Uhm, Guild Wars 2, SimCity, Diablo III, Rift, The Sims 3 with all expansions,Age of Empires III:Complete Edition, Age of Empires II:HD Edition,Batman Arkham Ayslum GOTY,Beat Hazard,Binding of Isaac,Bookworm, Borderlands 2,Costume Quest, Crazy Machines, Darksiders, Don't Starve, Dungeon Defenders, The Elder Scroll:Oblivion, Enclave,Fallout 3 GOTY, Fallout New Vegas, Just Cause 2 multyplayer, Killing Floor, Knights and Merchants, Lego LOTR, Little Inferno, Lucius, Mark of the Ninja, Narcissu 1st and 2nd, Neighbours from Hell 1 and 2, Path of Exile, Portal 1 and 2, Postal 2, Receatter, Reus, Rome: Total War, Scribblenauts unlimited, Civilization V, Sonic Adventures DX, Super Meat Boy, Team Fortress 2, Terraria, Toki Tori 1 and 2, Torchlight 1 and 2, Trine 2, Two Worlds 2, Unreal Tournament GOTY, Unreal Tournament 2004 *-*, Vampire: The Masquerade Bloodlines.
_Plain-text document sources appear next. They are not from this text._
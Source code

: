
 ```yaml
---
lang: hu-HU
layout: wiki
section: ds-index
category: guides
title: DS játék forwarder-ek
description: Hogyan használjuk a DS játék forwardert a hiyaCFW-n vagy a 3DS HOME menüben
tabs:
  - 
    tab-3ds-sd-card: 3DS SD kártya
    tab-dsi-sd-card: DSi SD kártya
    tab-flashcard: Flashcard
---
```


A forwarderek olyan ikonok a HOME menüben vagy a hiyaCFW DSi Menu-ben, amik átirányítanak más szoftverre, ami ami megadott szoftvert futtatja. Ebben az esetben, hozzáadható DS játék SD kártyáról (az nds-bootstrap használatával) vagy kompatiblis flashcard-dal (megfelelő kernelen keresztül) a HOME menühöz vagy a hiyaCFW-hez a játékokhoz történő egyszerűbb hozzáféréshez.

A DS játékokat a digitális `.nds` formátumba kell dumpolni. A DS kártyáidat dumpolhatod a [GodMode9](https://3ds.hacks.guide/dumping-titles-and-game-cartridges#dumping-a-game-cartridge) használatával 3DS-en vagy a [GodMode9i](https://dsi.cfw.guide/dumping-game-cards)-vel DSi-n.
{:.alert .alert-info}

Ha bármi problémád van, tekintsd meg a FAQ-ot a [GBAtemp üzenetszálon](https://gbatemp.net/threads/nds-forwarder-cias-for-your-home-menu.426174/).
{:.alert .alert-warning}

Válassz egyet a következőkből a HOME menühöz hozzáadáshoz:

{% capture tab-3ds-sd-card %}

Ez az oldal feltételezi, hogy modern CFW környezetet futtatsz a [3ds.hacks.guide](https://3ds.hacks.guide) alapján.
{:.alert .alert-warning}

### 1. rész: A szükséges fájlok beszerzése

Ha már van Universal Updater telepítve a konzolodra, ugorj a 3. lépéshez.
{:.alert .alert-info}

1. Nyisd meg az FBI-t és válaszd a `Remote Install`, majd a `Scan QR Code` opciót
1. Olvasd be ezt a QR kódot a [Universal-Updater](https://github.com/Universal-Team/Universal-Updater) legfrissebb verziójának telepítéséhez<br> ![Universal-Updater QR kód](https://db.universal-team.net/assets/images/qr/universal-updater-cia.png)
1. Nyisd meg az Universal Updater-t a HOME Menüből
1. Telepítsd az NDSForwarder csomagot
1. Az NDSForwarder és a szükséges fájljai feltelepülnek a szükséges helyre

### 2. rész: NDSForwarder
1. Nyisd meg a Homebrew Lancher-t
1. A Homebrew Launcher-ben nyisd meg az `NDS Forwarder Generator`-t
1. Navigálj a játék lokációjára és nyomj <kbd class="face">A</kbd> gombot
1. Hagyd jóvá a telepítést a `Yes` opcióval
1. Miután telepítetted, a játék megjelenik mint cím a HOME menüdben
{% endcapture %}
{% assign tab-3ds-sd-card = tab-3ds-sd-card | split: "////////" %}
These are the ones installed on my laptop only, on my shared Desktop I have so much more, my laptop is a bit old and overheats a bit but it still plays the last generation on minimum xD


----------



## xiaonu (Jun 23, 2014)

Tera, Toontown Rewritten, Steam (Team Fortress 2), Maplestory, and Sims 3


----------



## Autumnia (Aug 1, 2014)

BIt.TRIP Runner2, The Elderscrolls V: Skyrim, SimCity 4 Deluxe, Terraria, Left 4 Dead 2, Sims 3 +expansions (pets, ambitions, late night, showtime, seasons), Strike vector, stomping land, planetary annihilation, robocraft, watchdogs


----------



## Capella (Aug 2, 2014)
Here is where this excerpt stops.